What datatypes does Cassandra support?

In a relational database, you must specify a data type for each column when you define a table. The data type constrains the values that can be inserted into that column. For example, if you have a column defined as an integer datatype, you would not be allowed to insert character data into that column.

In Cassandra, you can specify a data type for both the column name (called a comparator) as well as for row key and column values (called a validator).

Column and row key data in Cassandra is always stored internally as hex byte arrays, but the comparator/validators are used to verify data on insert and translate data on retrieval.

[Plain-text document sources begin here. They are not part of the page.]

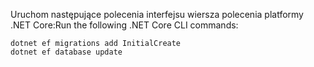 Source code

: 
<span data-ttu-id="22559-101">Uruchom następujące polecenia interfejsu wiersza polecenia platformy .NET Core:</span><span class="sxs-lookup"><span data-stu-id="22559-101">Run the following .NET Core CLI commands:</span></span>

```console
dotnet ef migrations add InitialCreate
dotnet ef database update
```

In the case of comparators (column names), the comparator also determines the sort order in which columns are stored.

Cassandra comes with the following comparators and validators:

BytesType Bytes (no validation)
AsciiType US-ASCII bytes
UTF8Type UTF-8 encoded strings
LongType 64-bit longs
LexicalUUIDType 128-bit UUID by byte value
TimeUUIDType Version 1 128-bit UUID by timestamp
CounterColumnType* 64-bit signed integer

*Can only be used as a column validator, not valid as a row key validator or column name comparator

A simple example might be:

CREATE COLUMNFAMILY Standard1 WITH comparator_type = "UTF8Type";

What is a keyspace in Cassandra?

In Cassandra, the keyspace is the container for your application data, similar to a schema in a relational database. Keyspaces are used to group column families together. Typically, a cluster has one keyspace per application.

Replication is controlled on a per-keyspace basis, so data that has different replication requirements should reside in different keyspaces. Keyspaces are not designed to be used as a significant map layer within the data model, only as a way to control data replication for a set of column families.

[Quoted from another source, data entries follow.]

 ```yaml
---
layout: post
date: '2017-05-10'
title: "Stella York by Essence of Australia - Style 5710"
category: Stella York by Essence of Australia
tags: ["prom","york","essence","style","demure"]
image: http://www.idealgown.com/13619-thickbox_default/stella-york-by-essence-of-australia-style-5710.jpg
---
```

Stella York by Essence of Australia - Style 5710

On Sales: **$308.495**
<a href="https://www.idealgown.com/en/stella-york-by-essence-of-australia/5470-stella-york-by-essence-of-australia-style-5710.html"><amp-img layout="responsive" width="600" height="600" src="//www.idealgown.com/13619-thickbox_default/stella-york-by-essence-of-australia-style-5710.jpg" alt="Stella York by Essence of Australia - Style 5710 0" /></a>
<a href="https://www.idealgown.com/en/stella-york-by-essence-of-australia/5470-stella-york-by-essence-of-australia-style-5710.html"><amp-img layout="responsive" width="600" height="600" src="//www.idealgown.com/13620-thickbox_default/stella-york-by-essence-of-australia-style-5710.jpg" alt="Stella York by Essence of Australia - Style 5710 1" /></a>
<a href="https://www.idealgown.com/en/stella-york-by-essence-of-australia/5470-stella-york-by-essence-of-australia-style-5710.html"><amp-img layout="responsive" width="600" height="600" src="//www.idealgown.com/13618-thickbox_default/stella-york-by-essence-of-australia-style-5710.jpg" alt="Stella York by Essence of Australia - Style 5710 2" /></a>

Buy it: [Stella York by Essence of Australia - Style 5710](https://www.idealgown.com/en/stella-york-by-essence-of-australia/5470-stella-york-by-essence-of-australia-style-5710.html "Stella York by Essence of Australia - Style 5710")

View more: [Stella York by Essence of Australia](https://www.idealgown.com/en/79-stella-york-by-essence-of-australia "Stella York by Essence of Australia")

What is a column family in Cassandra?

When comparing Cassandra to a relational database, the column family is similar to a table in that it is a container for columns and rows. However, a column family requires a major shift in thinking for those coming from the relational world.

In a relational database, you define tables, which have defined columns. The table defines the column names and their data types, and the client application then supplies rows conforming to that schema: each row contains the same fixed set of columns.

In Cassandra, you define column families. Column families can (and should) define metadata about the columns, but the actual columns that make up a row are determined by the client application. Each row can have a different set of columns.

What is a supercolumn in Cassandra?

A Cassandra column family can contain regular columns (key/value pairs) or super columns. Super columns add another level of nesting to the regular column family column structure. Super columns are comprised of a (super) column name and an ordered map of sub-columns. A super column is a way to group multiple columns based on a common lookup value.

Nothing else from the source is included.